• **EXERCISE DESCRIPTION**: Return the count of lines in the records that include the string "repository", and nothing besides it.

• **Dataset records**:

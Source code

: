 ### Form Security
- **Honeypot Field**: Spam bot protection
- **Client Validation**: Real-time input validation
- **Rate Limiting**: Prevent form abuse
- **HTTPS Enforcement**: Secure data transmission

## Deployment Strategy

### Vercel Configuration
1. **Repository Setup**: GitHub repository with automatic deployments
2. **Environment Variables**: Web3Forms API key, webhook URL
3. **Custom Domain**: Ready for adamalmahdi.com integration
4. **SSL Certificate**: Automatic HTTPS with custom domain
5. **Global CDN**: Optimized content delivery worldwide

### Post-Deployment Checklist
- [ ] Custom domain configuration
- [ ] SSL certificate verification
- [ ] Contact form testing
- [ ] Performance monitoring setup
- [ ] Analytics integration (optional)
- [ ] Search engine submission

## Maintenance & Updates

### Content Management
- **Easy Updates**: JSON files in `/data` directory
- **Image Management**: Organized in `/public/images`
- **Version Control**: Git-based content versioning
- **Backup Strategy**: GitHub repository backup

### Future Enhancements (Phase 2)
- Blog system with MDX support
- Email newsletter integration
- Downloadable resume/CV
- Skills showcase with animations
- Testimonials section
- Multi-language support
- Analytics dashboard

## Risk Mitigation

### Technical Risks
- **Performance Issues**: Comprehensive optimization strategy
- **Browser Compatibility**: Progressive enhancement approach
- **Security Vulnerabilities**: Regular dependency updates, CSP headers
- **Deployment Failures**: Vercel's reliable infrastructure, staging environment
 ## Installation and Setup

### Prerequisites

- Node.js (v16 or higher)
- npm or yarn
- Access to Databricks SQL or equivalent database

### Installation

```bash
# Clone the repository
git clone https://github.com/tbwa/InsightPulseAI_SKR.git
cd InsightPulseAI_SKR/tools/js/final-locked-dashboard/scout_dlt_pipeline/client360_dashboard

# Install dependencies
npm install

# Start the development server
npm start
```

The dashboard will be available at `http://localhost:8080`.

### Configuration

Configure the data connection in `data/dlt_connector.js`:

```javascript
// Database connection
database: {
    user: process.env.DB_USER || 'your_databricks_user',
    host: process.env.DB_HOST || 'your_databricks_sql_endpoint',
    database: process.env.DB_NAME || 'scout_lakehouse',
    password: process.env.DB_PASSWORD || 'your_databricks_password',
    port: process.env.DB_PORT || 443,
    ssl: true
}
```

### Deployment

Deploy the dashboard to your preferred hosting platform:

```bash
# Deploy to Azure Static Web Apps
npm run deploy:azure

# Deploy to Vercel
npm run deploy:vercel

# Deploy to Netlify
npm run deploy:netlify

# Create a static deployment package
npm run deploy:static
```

• **ANSWER BELOW**: 3